We disagree because even if we assume that Govus was the offeror and his offer was not accepted until after it had expired on August 23, there remain genuine issues of material fact as to whether a valid contract was nevertheless formed. If a contract requires that an offer be accepted within a stated time, no contract is formed when the offer is accepted after the stated time, unless the late acceptance became a counteroffer which was then accepted by the original offeror. Achour v. Belk & Co., 148 Ga.App. 306, 307, 251 S.E.2d 157 (1978). In the instant case, there are, at the very least, genuine issues of material fact as to whether the Casons' late acceptance of Govus's offer became a counteroffer which was in turn accepted by Govus. Accordingly, the Casons' claim that they are entitled to summary judgment because no valid contract was formed is without merit.
(d) The Casons contend that they are entitled to summary judgment because they did not breach the contract; rather, the sale was not consummated due to Govus's failure to perform a material condition precedent to the contract. The condition in question states: "Contract shall be contingent upon Seller obtaining from Cherokee Federal Savings Bank written confirmation that his present loan to such Bank will not be accelerated upon sale of subject property, and that such Bank will consent for the owner financing to Purchasers to contain `wrap-around' provisions of the current debt from Seller to Bank." The Casons claim that this contingency was not met because they never received the written confirmation from the bank. On the other hand, Century 21 argues that this contract condition requires only that Govus obtain the written confirmation from the bank, and does not require that he give a copy of that written confirmation to the Casons. Century 21 further claims that because Govus obtained the required confirmation in writing from the bank, the contract condition has been satisfied.

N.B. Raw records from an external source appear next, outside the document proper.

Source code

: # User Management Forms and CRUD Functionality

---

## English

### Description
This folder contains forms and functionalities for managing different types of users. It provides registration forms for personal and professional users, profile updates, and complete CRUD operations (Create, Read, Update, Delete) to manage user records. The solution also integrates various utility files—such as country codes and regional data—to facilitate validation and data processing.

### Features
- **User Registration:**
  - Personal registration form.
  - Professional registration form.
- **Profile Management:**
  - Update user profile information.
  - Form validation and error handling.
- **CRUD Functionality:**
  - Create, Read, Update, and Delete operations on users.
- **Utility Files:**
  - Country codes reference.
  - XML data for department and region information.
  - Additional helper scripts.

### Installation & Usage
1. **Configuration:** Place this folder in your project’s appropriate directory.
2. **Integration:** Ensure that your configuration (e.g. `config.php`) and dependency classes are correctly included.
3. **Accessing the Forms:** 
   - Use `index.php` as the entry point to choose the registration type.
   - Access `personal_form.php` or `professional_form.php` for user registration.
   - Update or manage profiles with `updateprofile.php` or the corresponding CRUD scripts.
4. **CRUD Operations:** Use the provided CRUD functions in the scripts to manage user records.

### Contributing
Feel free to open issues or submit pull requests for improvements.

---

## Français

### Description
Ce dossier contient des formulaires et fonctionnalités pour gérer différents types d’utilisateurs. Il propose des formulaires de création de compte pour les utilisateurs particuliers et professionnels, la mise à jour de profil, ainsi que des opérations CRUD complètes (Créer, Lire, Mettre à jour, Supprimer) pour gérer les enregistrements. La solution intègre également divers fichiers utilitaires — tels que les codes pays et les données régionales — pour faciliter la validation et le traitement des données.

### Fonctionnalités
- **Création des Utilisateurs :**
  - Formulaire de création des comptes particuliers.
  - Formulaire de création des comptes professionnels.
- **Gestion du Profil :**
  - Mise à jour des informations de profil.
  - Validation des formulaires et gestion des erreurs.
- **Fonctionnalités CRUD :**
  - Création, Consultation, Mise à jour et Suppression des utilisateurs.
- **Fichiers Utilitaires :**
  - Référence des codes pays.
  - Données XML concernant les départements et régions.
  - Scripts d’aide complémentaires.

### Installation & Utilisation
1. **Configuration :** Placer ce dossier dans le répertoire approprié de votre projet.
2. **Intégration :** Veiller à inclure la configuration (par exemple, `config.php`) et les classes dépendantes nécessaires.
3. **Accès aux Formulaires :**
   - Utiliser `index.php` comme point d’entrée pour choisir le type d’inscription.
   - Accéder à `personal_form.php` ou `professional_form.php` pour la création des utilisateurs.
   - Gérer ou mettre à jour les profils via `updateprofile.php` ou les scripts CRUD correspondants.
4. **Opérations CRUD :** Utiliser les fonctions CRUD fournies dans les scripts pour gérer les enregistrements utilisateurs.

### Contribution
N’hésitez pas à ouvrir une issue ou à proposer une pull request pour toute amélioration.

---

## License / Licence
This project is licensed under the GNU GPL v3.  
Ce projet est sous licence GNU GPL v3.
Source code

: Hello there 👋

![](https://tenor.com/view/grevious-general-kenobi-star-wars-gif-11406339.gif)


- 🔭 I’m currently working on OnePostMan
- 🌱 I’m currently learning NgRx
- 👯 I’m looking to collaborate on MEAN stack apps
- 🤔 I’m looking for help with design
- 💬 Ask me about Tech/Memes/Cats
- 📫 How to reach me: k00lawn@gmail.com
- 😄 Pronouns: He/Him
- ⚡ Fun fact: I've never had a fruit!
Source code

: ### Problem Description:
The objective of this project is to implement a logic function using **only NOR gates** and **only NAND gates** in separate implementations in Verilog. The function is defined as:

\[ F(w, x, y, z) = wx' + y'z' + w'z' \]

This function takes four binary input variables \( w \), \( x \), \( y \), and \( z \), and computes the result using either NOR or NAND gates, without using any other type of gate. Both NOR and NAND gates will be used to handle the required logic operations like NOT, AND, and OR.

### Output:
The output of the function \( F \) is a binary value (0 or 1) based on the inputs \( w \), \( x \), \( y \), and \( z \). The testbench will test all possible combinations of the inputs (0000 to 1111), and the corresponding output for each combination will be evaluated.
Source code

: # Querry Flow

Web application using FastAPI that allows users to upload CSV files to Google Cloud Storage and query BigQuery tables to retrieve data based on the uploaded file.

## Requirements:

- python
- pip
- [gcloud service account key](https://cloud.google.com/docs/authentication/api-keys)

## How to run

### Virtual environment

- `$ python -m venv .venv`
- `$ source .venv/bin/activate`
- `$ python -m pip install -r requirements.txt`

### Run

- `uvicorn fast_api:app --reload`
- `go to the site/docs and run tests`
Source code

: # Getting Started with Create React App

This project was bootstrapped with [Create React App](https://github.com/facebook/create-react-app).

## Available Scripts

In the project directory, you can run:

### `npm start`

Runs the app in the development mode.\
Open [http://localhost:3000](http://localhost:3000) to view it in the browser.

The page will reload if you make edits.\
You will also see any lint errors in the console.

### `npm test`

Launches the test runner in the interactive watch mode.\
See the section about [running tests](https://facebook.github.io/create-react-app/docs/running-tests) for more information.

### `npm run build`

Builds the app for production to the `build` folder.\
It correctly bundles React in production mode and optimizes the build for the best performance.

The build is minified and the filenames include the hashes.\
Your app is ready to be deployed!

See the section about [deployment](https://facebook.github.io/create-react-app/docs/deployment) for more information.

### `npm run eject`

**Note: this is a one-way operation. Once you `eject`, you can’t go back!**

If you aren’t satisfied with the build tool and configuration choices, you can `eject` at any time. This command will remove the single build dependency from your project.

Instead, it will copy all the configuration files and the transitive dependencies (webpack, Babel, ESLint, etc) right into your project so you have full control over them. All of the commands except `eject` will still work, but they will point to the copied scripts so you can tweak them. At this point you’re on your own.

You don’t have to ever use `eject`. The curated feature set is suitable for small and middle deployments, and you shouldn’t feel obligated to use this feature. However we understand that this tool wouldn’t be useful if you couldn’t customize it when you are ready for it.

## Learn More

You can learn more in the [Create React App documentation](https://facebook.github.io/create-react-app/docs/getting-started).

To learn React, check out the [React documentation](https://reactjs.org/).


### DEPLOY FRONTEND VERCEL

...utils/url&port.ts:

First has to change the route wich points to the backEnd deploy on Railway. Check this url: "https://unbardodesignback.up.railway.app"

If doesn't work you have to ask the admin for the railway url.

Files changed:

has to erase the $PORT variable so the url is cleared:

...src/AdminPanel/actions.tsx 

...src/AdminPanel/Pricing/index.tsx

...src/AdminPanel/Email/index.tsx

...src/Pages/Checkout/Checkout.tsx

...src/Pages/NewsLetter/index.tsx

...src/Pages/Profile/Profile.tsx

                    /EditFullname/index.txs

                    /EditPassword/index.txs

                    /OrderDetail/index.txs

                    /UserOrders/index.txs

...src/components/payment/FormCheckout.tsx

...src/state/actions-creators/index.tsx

There are three steps in contract construction: the trial court must first decide whether the contract language is ambiguous; if it is ambiguous, the trial court must then apply the applicable rules of construction; and if an ambiguity still remains, the jury must then resolve the ambiguity. Gram Corp. v. Wilkinson, 210 Ga.App. 680, 681(1), 437 S.E.2d 341 (1993). Here, the contract provision in question is ambiguous in that it does not clarify whether the bank's written confirmation must be provided to the Casons or whether the only requirement is that Govus obtain the written confirmation. Based on the record as it now stands before us, the ambiguity cannot be resolved as a matter of law by the court applying the rules of contract construction. "The cardinal rule of construction is to ascertain the intention of the parties." OCGA § 13-2-3. Here, the parties' intention cannot be definitively ascertained. The Casons state that they insisted on this stipulation for their own protection, but Century 21 asserts that the stipulation protected only Govus by ensuring that the bank would not accelerate his outstanding loan so that after being paid at the closing he would have available cash. The evidence on this point is conflicting. The conflicting evidence as to whom the parties intended to be the beneficiary of this contract stipulation is material because, if the provision was meant only to protect Govus, then Century 21's claim that the Casons are not entitled to the written bank confirmation is reasonable. But if the provision was meant for the Casons' benefit, then they are correct in asserting that the only logical construction of the stipulation is that it requires that they too receive the written confirmation. Because *462 this ambiguous contract provision, as the record now stands, presents a genuine issue of material fact, the Casons are not entitled to judgment as a matter of law.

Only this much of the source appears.